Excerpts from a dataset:
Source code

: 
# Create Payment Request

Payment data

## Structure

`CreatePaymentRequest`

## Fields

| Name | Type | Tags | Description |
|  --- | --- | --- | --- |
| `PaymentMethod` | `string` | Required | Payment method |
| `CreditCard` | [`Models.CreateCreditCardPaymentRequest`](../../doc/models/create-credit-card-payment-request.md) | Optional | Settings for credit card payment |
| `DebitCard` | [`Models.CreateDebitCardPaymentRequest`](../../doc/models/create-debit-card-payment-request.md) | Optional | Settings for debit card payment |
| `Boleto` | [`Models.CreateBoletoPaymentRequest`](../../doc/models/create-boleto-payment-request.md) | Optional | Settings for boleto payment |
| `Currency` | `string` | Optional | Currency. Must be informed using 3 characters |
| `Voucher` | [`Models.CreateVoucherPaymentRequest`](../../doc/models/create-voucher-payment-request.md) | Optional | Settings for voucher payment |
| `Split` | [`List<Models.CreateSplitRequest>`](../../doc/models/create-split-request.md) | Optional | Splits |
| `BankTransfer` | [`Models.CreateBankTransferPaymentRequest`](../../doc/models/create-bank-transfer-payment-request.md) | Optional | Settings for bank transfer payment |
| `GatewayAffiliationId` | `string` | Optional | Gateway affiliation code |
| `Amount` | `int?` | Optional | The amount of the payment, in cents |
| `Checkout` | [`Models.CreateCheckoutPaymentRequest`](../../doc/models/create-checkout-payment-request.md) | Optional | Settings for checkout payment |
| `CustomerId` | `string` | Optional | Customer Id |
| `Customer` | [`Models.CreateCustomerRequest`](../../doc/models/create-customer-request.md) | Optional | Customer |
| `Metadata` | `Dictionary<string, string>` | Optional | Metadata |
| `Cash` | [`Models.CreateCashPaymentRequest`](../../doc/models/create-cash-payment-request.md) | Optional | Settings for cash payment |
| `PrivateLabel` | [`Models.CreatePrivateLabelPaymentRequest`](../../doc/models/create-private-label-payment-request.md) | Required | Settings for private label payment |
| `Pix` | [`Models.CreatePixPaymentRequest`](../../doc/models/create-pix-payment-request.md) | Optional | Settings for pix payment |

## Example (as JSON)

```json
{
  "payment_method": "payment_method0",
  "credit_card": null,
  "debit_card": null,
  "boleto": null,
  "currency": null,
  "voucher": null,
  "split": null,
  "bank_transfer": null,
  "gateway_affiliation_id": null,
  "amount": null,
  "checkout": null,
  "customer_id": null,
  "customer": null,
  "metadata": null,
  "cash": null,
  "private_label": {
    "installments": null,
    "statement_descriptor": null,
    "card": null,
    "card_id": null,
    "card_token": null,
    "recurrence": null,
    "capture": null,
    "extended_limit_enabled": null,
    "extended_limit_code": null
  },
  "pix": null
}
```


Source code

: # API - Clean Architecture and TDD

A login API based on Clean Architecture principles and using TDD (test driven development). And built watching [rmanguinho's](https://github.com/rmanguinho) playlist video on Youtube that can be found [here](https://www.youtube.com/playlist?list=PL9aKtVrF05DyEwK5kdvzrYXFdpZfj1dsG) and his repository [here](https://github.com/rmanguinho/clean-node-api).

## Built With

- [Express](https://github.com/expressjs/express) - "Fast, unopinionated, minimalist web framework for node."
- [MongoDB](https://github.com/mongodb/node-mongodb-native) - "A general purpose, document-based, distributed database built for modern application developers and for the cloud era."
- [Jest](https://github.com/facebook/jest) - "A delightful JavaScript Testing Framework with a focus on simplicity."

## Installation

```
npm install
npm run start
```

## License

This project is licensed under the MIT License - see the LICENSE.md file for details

§ PROBLEM TO SOLVE
Beginning with the line that holds "## Built With", please give again each line exactly until the records end, and include that final line.

§ ANSWER SPACE
## Built With

- [Express](https://github.com/expressjs/express) - "Fast, unopinionated, minimalist web framework for node."
- [MongoDB](https://github.com/mongodb/node-mongodb-native) - "A general purpose, document-based, distributed database built for modern application developers and for the cloud era."
- [Jest](https://github.com/facebook/jest) - "A delightful JavaScript Testing Framework with a focus on simplicity."

## Installation

```
npm install
npm run start
```

## License

This project is licensed under the MIT License - see the LICENSE.md file for details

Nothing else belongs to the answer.